Joe Pantginis: No. I understand totally about how you are looking at it, and it makes sense. I guess, the reason for my question is, when you look at, I guess, the analyst’s viewpoint and investment community viewpoint, I think they are going to be, you know, automatically comparing, you know, right or wrong, you know, having, you know, comparing against the benchmark. So I think that is what is driving the, you know, what would be expected to be a win from a percentage standpoint, but I understand your, you know, your approaches here and it makes sense. I guess when you look forward for the program, are there additional indications you might consider beyond sort of the broader weight loss community? Any sort of orphan indications that you might consider from MCR four standpoint?

Carl Spana: Sure. Certainly. You know, listen, there is a, I think, a growing opportunity to think about the use of Melanocortin four receptor agonists in, you know, in rare and orphan syndromic diseases. There are a number of mutations in the leptin and the right quadrant system. There is Prader Willi syndrome. There is Bardet Biedl. These are things that this is not unknown. I mean, Rhythm is out there. They have their products and a lot of typos in there. But hypothalamic obesity is a very key one because that is probably the largest market opportunity. And it is one where we think we, you know, our new compounds coming through will be very competitive. And, you know, that gives us a, you know, in a nice way, you know, there are two of us in that in monoclonal four receptor agonists in looking at that orphan rare space.

When you go to the general obesity side, you will, although I believe this is the best mechanism, we will, you know, we are going to get moved into a bunch of other mechanisms that are out there. So I think it is so I think we will be focusing likely be focusing in that rare space.
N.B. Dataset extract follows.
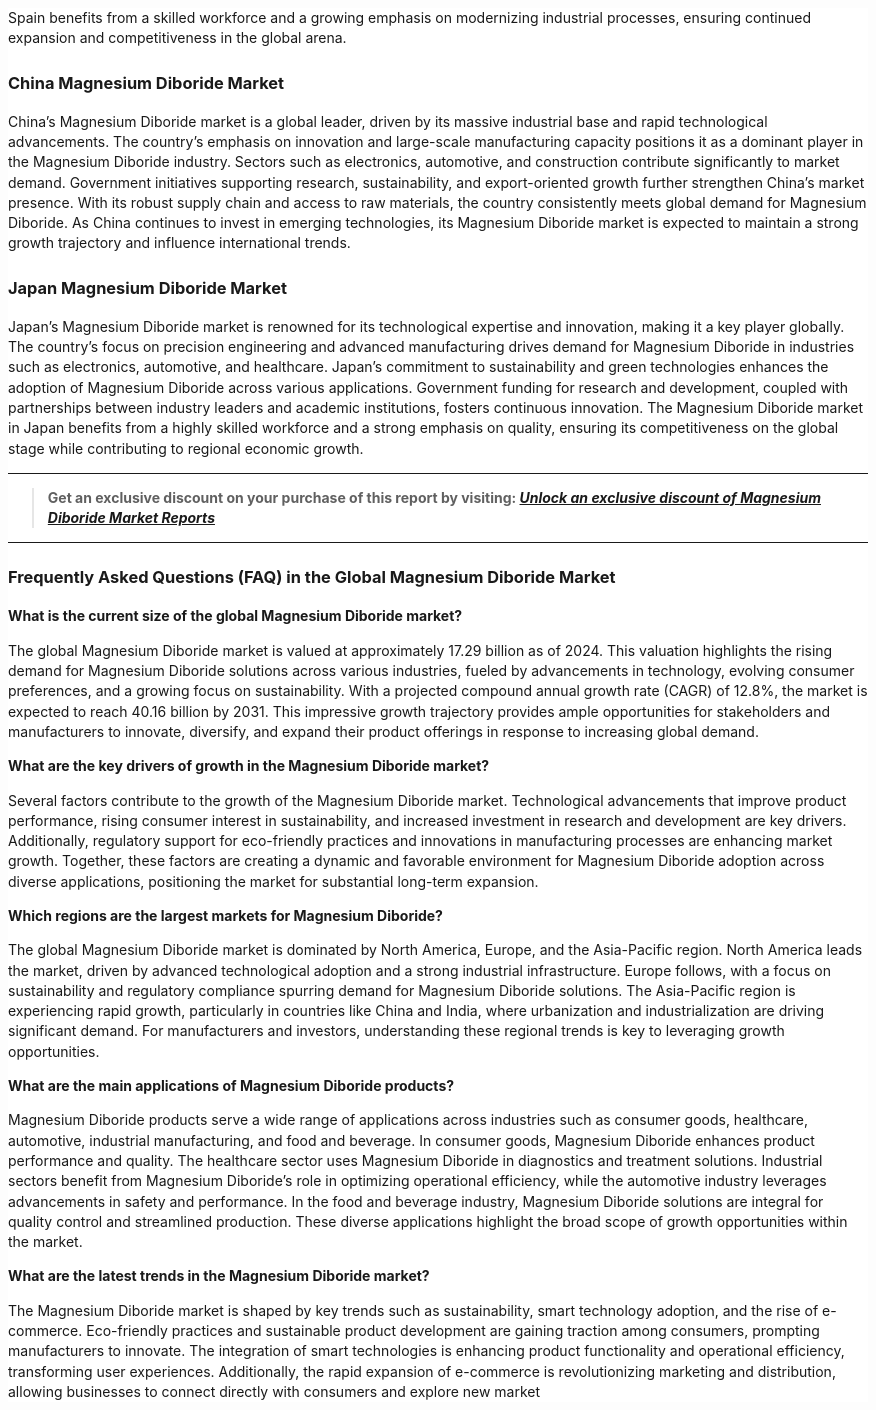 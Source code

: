 Spain benefits from a skilled workforce and a growing emphasis on modernizing industrial processes, ensuring continued expansion and competitiveness in the global arena.</p><h3>China Magnesium Diboride Market</h3><p>China&rsquo;s Magnesium Diboride market is a global leader, driven by its massive industrial base and rapid technological advancements. The country&rsquo;s emphasis on innovation and large-scale manufacturing capacity positions it as a dominant player in the Magnesium Diboride industry. Sectors such as electronics, automotive, and construction contribute significantly to market demand. Government initiatives supporting research, sustainability, and export-oriented growth further strengthen China&rsquo;s market presence. With its robust supply chain and access to raw materials, the country consistently meets global demand for Magnesium Diboride. As China continues to invest in emerging technologies, its Magnesium Diboride market is expected to maintain a strong growth trajectory and influence international trends.</p><h3>Japan Magnesium Diboride Market</h3><p>Japan&rsquo;s Magnesium Diboride market is renowned for its technological expertise and innovation, making it a key player globally. The country&rsquo;s focus on precision engineering and advanced manufacturing drives demand for Magnesium Diboride in industries such as electronics, automotive, and healthcare. Japan&rsquo;s commitment to sustainability and green technologies enhances the adoption of Magnesium Diboride across various applications. Government funding for research and development, coupled with partnerships between industry leaders and academic institutions, fosters continuous innovation. The Magnesium Diboride market in Japan benefits from a highly skilled workforce and a strong emphasis on quality, ensuring its competitiveness on the global stage while contributing to regional economic growth.</p><hr /><blockquote><p><strong>Get an exclusive discount on your purchase of this report by visiting: <em><a href="://marketresearchpulse.com/ask-for-discount/150375?utm_source=Github&amp;utm_medium=0111">Unlock an exclusive discount of Magnesium Diboride Market Reports</a></em>&nbsp;</strong></p></blockquote><hr /><h3>Frequently Asked Questions (FAQ) in the Global Magnesium Diboride Market</h3><p><strong>What is the current size of the global Magnesium Diboride market?</strong></p><p>The global Magnesium Diboride market is valued at approximately 17.29 billion as of 2024. This valuation highlights the rising demand for Magnesium Diboride solutions across various industries, fueled by advancements in technology, evolving consumer preferences, and a growing focus on sustainability. With a projected compound annual growth rate (CAGR) of 12.8%, the market is expected to reach 40.16 billion by 2031. This impressive growth trajectory provides ample opportunities for stakeholders and manufacturers to innovate, diversify, and expand their product offerings in response to increasing global demand.</p><p><strong>What are the key drivers of growth in the Magnesium Diboride market?</strong></p><p>Several factors contribute to the growth of the Magnesium Diboride market. Technological advancements that improve product performance, rising consumer interest in sustainability, and increased investment in research and development are key drivers. Additionally, regulatory support for eco-friendly practices and innovations in manufacturing processes are enhancing market growth. Together, these factors are creating a dynamic and favorable environment for Magnesium Diboride adoption across diverse applications, positioning the market for substantial long-term expansion.</p><p><strong>Which regions are the largest markets for Magnesium Diboride?</strong></p><p>The global Magnesium Diboride market is dominated by North America, Europe, and the Asia-Pacific region. North America leads the market, driven by advanced technological adoption and a strong industrial infrastructure. Europe follows, with a focus on sustainability and regulatory compliance spurring demand for Magnesium Diboride solutions. The Asia-Pacific region is experiencing rapid growth, particularly in countries like China and India, where urbanization and industrialization are driving significant demand. For manufacturers and investors, understanding these regional trends is key to leveraging growth opportunities.</p><p><strong>What are the main applications of Magnesium Diboride products?</strong></p><p>Magnesium Diboride products serve a wide range of applications across industries such as consumer goods, healthcare, automotive, industrial manufacturing, and food and beverage. In consumer goods, Magnesium Diboride enhances product performance and quality. The healthcare sector uses Magnesium Diboride in diagnostics and treatment solutions. Industrial sectors benefit from Magnesium Diboride&rsquo;s role in optimizing operational efficiency, while the automotive industry leverages advancements in safety and performance. In the food and beverage industry, Magnesium Diboride solutions are integral for quality control and streamlined production. These diverse applications highlight the broad scope of growth opportunities within the market.</p><p><strong>What are the latest trends in the Magnesium Diboride market?</strong></p><p>The Magnesium Diboride market is shaped by key trends such as sustainability, smart technology adoption, and the rise of e-commerce. Eco-friendly practices and sustainable product development are gaining traction among consumers, prompting manufacturers to innovate. The integration of smart technologies is enhancing product functionality and operational efficiency, transforming user experiences. Additionally, the rapid expansion of e-commerce is revolutionizing marketing and distribution, allowing businesses to connect directly with consumers and explore new market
Joe Pantginis: No. It makes sense, and good luck for the upcoming data. Thanks a lot for the details.

Carl Spana: Sure.

Operator: Thank you. And there were no other questions at this time. I would now like to hand the call back to Dr. Carl Spana for closing remarks.

Carl Spana: So thank you, Joe. Thank you for your questions. And everybody, thank you for your time. Steve and I are always grateful that you give us your time and you take meetings with us, talking about the company. Like you have a great day. It is going to be an exciting quarter for us. And we are really looking forward to it is actually going to be exciting 2025 for us. So we really cannot be more excited in what we are doing here and look forward to reporting our results out. So from Steve and I, thank you everybody. And have a great day and a great quarter. Thank you.

Operator: Thank you. This does conclude today’s conference. You may disconnect your lines at this time. Thank you for your participation.